From: Qu Wenruo <quwenruo.btrfs@gmx.com>
To: dsterba@suse.cz, Qu Wenruo <wqu@suse.com>
Cc: linux-btrfs@vger.kernel.org,
Christoph Anton Mitterer <calestyo@scientia.org>
Subject: Re: [PATCH] btrfs: defrag: add under utilized extent to defrag target list
Date: Sat, 13 Jan 2024 13:47:25 +1030 [thread overview]
Message-ID: <7bef3393-a1b4-4a18-98cb-508cfb1ca6ee@gmx.com> (raw)

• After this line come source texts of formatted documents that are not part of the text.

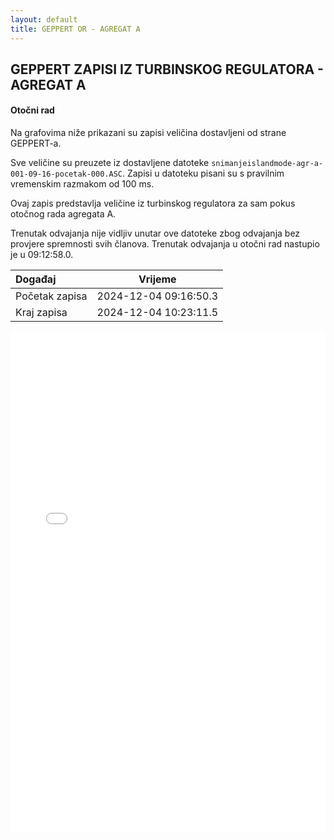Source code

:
 ```yaml
---
layout: default
title: GEPPERT OR - AGREGAT A
---
```


## GEPPERT ZAPISI IZ TURBINSKOG REGULATORA - AGREGAT A

#### Otočni rad

Na grafovima niže prikazani su zapisi veličina dostavljeni od strane GEPPERT-a. 

Sve veličine su preuzete iz dostavljene datoteke `snimanjeislandmode-agr-a-001-09-16-pocetak-000.ASC`.
Zapisi u datoteku pisani su s pravilnim vremenskim razmakom od 100 ms.

Ovaj zapis predstavlja veličine iz turbinskog regulatora za sam pokus otočnog rada agregata A. 

Trenutak odvajanja nije vidljiv unutar ove datoteke zbog odvajanja bez provjere spremnosti svih članova.
Trenutak odvajanja u otočni rad nastupio je u 09:12:58.0.


| Događaj        |      Vrijeme           |
| :------------  | :--------------------: |
| Početak zapisa | 2024-12-04 09:16:50.3  |
| Kraj zapisa    | 2024-12-04 10:23:11.5  |
                               

<div class="wide-graph">
    <iframe src="{{ site.baseurl }}/turbinska/snimanjeislandmode-agr-a-001-09-16-pocetak-000.html" width="100%" height="800px" frameborder="0"></iframe>
</div>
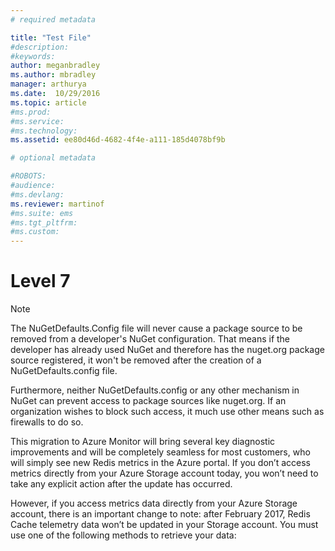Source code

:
 ```yaml
---
# required metadata

title: "Test File"
#description:
#keywords:
author: meganbradley
ms.author: mbradley
manager: arthurya
ms.date:  10/29/2016
ms.topic: article
#ms.prod:
#ms.service:
#ms.technology:
ms.assetid: ee80d46d-4682-4f4e-a111-185d4078bf9b

# optional metadata

#ROBOTS:
#audience:
#ms.devlang:
ms.reviewer: martinof
#ms.suite: ems
#ms.tgt_pltfrm:
#ms.custom:
---
```



# Level 7

> [!NOTE]
> The NuGetDefaults.Config file will never cause a package source to be removed from a developer's NuGet configuration. That means if the developer has already used NuGet and therefore has the nuget.org package source registered, it won't be removed after the creation of a NuGetDefaults.config file.
>
> Furthermore, neither NuGetDefaults.config or any other mechanism in NuGet can prevent access to package sources like nuget.org. If an organization wishes to block such access, it much use other means such as firewalls to do so.

This migration to Azure Monitor will bring several key diagnostic improvements and will be completely seamless for most customers, who will simply see new Redis metrics in the Azure portal. If you don’t access metrics directly from your Azure Storage account today, you won’t need to take any explicit action after the update has occurred. 

However, if you access metrics data directly from your Azure Storage account, there is an important change to note: after February 2017, Redis Cache telemetry data won’t be updated in your Storage account. You must use one of the following methods to retrieve your data:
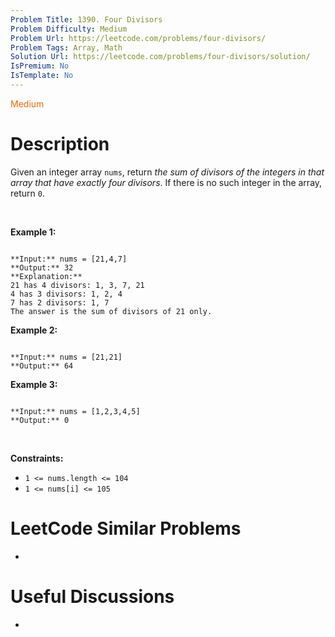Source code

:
 ```yaml
---
Problem Title: 1390. Four Divisors
Problem Difficulty: Medium
Problem Url: https://leetcode.com/problems/four-divisors/
Problem Tags: Array, Math
Solution Url: https://leetcode.com/problems/four-divisors/solution/
IsPremium: No
IsTemplate: No
---
```


<span style="color: rgb(239, 108, 0);">Medium</span>

# Description

Given an integer array `nums`, return *the sum of divisors of the integers in that array that have exactly four divisors*. If there is no such integer in the array, return `0`.


 


**Example 1:**



```

**Input:** nums = [21,4,7]
**Output:** 32
**Explanation:** 
21 has 4 divisors: 1, 3, 7, 21
4 has 3 divisors: 1, 2, 4
7 has 2 divisors: 1, 7
The answer is the sum of divisors of 21 only.

```

**Example 2:**



```

**Input:** nums = [21,21]
**Output:** 64

```

**Example 3:**



```

**Input:** nums = [1,2,3,4,5]
**Output:** 0

```

 


**Constraints:**


* `1 <= nums.length <= 104`
* `1 <= nums[i] <= 105`




# LeetCode Similar Problems

- []()

# Useful Discussions

- []()
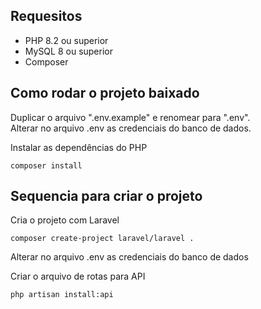 ## Requesitos

* PHP 8.2 ou superior
* MySQL 8 ou superior
* Composer

## Como rodar o projeto baixado
Duplicar o arquivo ".env.example" e renomear para ".env".<br>
Alterar no arquivo .env as credenciais do banco de dados.<br>

Instalar as dependências do PHP
```
composer install
```

## Sequencia para criar o projeto
Cria o projeto com Laravel
```
composer create-project laravel/laravel .
```

Alterar no arquivo .env as credenciais do banco de dados<br>

Criar o arquivo de rotas para API
```
php artisan install:api
```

In-Reply-To: <20240112155806.GS31555@twin.jikos.cz>
On 2024/1/13 02:28, David Sterba wrote:
> On Thu, Jan 11, 2024 at 04:54:47PM +1030, Qu Wenruo wrote:
>>
>>
>> On 2024/1/11 03:39, David Sterba wrote:
>>> On Fri, Jan 05, 2024 at 06:03:40PM +1030, Qu Wenruo wrote:
>>>> [BUG]
>>>> The following script can lead to a very under utilized extent and we
>>>> have no way to use defrag to properly reclaim its wasted space:
>>>>
>>>> # mkfs.btrfs -f $dev
>>>> # mount $dev $mnt
>>>> # xfs_io -f -c "pwrite 0 128M" $mnt/foobar
>>>> # sync
>>>> # btrfs filesystem defrag $mnt/foobar
>>>> # sync
>>>
>>> I don't see what's wrong with this example, as Filipe noted there's a
>>> truncate missing, but still this should be explained better.
>>
>> Sorry, the full explanation looks like this:
>>
>> After above truncation, we will got the following file extent layout:
>>
>> item 6 key (257 EXTENT_DATA 0) itemoff 15813 itemsize 53
>> generation 7 type 1 (regular)
>> extent data disk byte 298844160 nr 134217728
>> extent data offset 0 nr 4096 ram 134217728
>> extent compression 0 (none)
>>
>> That would be the last 4K referring that 128M extent, aka, wasted
>> (128M-4K) bytes, or 99.695% of the extent.
>
> Ok, so it's the known issue.
>
>> Normally we expect defrag to properly re-dirty the extent so that we can
>> free that 128M extent.
>> But defrag won't touch it at all, mostly due to there is no next extent
>> to merge.
>>
>>> Is this the problem when an overwritten and shared extent is partially
>>> overwritten but still occupying the whole range, aka. bookend extent?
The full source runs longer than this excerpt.